When evolutionists find the same design in otherwise very different species, they say that, like lightning striking twice, the design evolved independently in the two different evolutionary lineages. They will appeal to common environmental “induction,” developmental “plasticity,” and other serendipitous cartoon explanations that don’t actually tell us anything about how such astronomically unlikely events could have occurred. Particularly when these distant species are in completely different environments to begin with.
For example, humans and squid share uncannily similar, incredibly detailed and complicated, vision systems. This in spite of the fact their environments are very different. [Side note: Evolutionists dismiss this profound contradiction because the squid photocells are not inverted as the human’s are. This would be like travelling to a distant planet and finding a Lexus automobile with the steering wheel on the passenger side, and therefore dismissing all the similarities as meaningless].
And these repeated designs, in otherwise different species, are rampant in biology. It is not merely a rare occurrence which perhaps evolution could explain as an outlier. That the species do not fall into an evolutionary tree pattern is well established by science.
But it’s worse than this. These repeated designs do not merely occur twice, in two distant species. They often occur repeatedly in a variety of otherwise distant species. So now the evolutionist must not only believe that there are many of these miraculous repeating design events, but that in most cases, they repeat multiple times.
The first step to explaining something away is to give it a name. And so evolutionists have labeled this awkward evidence as recurrent evolution. As a recent paper explains:
The recent explosion of genome sequences from all major phylogenetic groups has unveiled an unexpected wealth of cases of recurrent evolution of strikingly similar genomic features in different lineages.
In addition, many instances of a third more puzzling phylogenetic pattern have been observed: traits whose distribution is “scattered” across the evolutionary tree, indicating repeated independent evolution of similar genomic features in different lineages.
And how to explain these puzzling, unexpected patterns? Evolutionists have a dizzying array of speculative hypotheses:
Cases of genomic recurrence caused by ratchet mutations are fundamental to understanding the evolutionary constraints and canalizations that shape the way in which the “genomespace,” as the morphospace, is explored through evolution, underscoring predictability in the overall outcome of neutral mutation, whether or not this will be “constructive.” … Other quasineutral changes that have been repeatedly used as substrate for molecular innovations suggest that certain genomic traits confer evolutionary flexibility, opening new venues that can be explored during evolution. Thus, their mere presence would be indicative of evolutionary potential, allowing specific hypotheses about the occurrence of typically accompanying features.
That, for those unfamiliar with evolution, is what passes as science. Such speculation is acceptable, because everyone agrees evolution is a fact. One way or another, it must have occurred:
We believe that the wealth of recurrent genomic features indicate unappreciated similarity of fundamental forces across lineages.
In other words, there is no level of “recurrence” that could harm evolution. It simply reveals some unknown “fundamental forces” across lineages which must have done the heavy lifting because, after all, evolution is a fact.
It is easy to appeal to “fundamental forces” across lineages. But why would they produce the same designs over and over? It would be like finding a Boeing 747 jet airliner on a distant planet and concluding that “Well, they have gravity too.”
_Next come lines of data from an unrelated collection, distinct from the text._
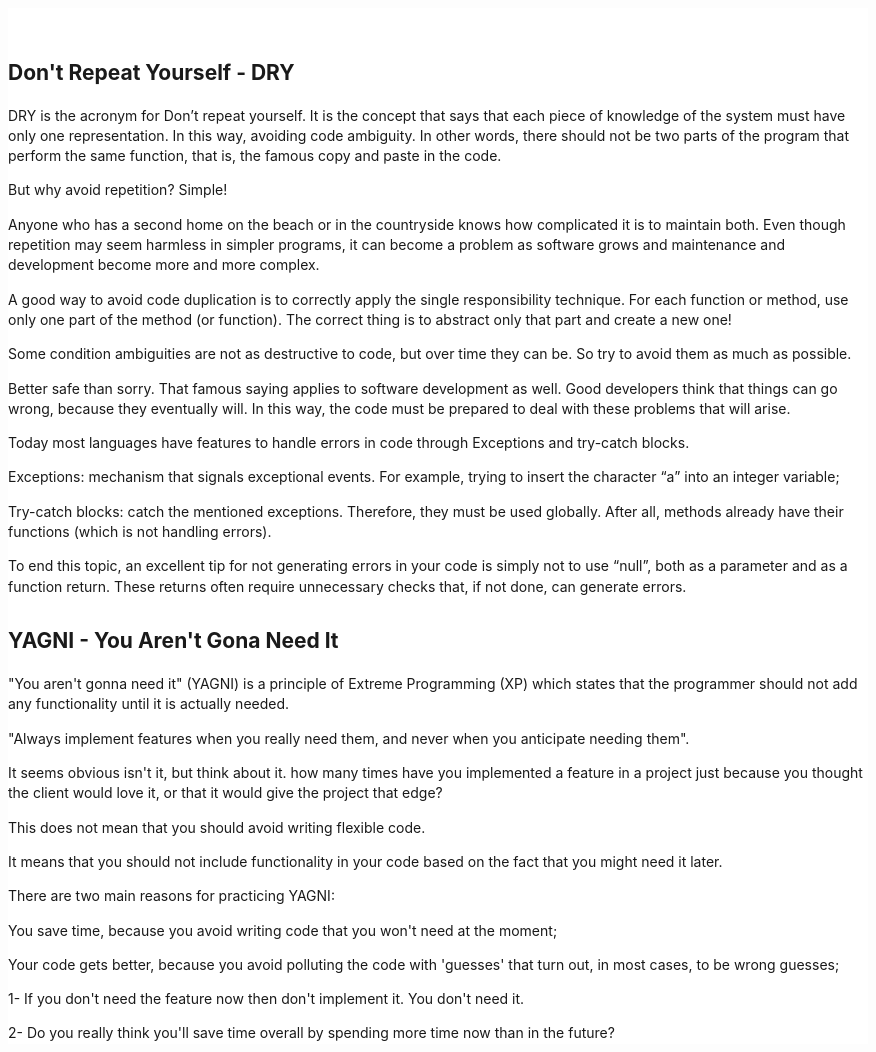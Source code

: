 <br>
<h2>Don't Repeat Yourself - DRY</h2>
<p>DRY is the acronym for Don’t repeat yourself. It is the concept that says that each piece of knowledge of the system must have only one representation. In this way, avoiding code ambiguity. In other words, there should not be two parts of the program that perform the same function, that is, the famous copy and paste in the code.

<p>But why avoid repetition? Simple!</p>

<p>Anyone who has a second home on the beach or in the countryside knows how complicated it is to maintain both. Even though repetition may seem harmless in simpler programs, it can become a problem as software grows and maintenance and development become more and more complex.</p>

<p>A good way to avoid code duplication is to correctly apply the single responsibility technique. For each function or method, use only one part of the method (or function). The correct thing is to abstract only that part and create a new one!</p>

<p>Some condition ambiguities are not as destructive to code, but over time they can be. So try to avoid them as much as possible.</p>

<p>Better safe than sorry. That famous saying applies to software development as well. Good developers think that things can go wrong, because they eventually will. In this way, the code must be prepared to deal with these problems that will arise.</p>

<p>Today most languages have features to handle errors in code through Exceptions and try-catch blocks.</p>

<p>Exceptions: mechanism that signals exceptional events. For example, trying to insert the character “a” into an integer variable;</p>

<p>Try-catch blocks: catch the mentioned exceptions. Therefore, they must be used globally. After all, methods already have their functions (which is not handling errors).</p>

<p>To end this topic, an excellent tip for not generating errors in your code is simply not to use “null”, both as a parameter and as a function return. These returns often require unnecessary checks that, if not done, can generate errors.</p>



## YAGNI - You Aren't Gona Need It
<p>"You aren't gonna need it" (YAGNI) is a principle of Extreme Programming (XP) which states that the programmer should not add any functionality until it is actually needed.</p>
<p>"Always implement features when you really need them, and never when you anticipate needing them".</p>
<p>It seems obvious isn't it, but think about it. how many times have you implemented a feature in a project just because you thought the client would love it, or that it would give the project that edge?</p>
<p>This does not mean that you should avoid writing flexible code.
<p>It means that you should not include functionality in your code based on the fact that you might need it later.</p>
<p>There are two main reasons for practicing YAGNI:</p>
<p>You save time, because you avoid writing code that you won't need at the moment;</p>
<p>Your code gets better, because you avoid polluting the code with 'guesses' that turn out, in most cases, to be wrong guesses;</p>
<p>1- If you don't need the feature now then don't implement it. You don't need it.</p>
<p>2- Do you really think you'll save time overall by spending more time now than in the future?</p>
Not only is recurrent evolution an unlikely hypothesis due to the fundamental probabilities involved, but in many cases evolutionists won’t even have their usual strong selection explanation to fall back on. This because many genomic recurrences don’t seem to be all that necessary:
What forces may explain genomic recurrence? In contrast to recurrent anatomical or physiological characters, which are usually (and reasonably) assumed to reflect adaption, often due to shared peculiarities of the organisms' environmental niches, the potential causes of observed recurrent genomic features are more diverse and may be very different for different recurrent traits—indeed, in some cases, the adaptative value of repeated genomic outcomes is dubious.
And just as convergent evolution was found to be far more widespread than the evolutionist’s worst nightmare, so too will recurrent evolution be found to be widespread:
The diverse instances discussed here represent only a subset of the known cases of repeated evolution at the genome level that have been found largely serendipitously, suggesting that recurrent patterns of genome evolution are widespread.
And if we needed further proof that common descent’s failure is inconsequential for evolutionists, because common descent was never part of evolution’s theoretical core, here it is.
As ancestrally shared features are the result of a common evolutionary history, shared features evolved by recurrent evolution are often the result of common evolutionary forces acting on different lineages.
If the pattern fits the evolutionary tree, then it is explained as common evolutionary history. If not, then it is explained as common evolutionary forces. Heads I win, tails you lose.
Common descent has always been an auxiliary hypothesis for the simple reason that evolution’s theoretical core does not mandate common descent, or anything else for that matter, aside from its insistence that the species arose naturally. Beyond that, anything goes.
Evolutionists insist the species arose naturally, their religion requires it.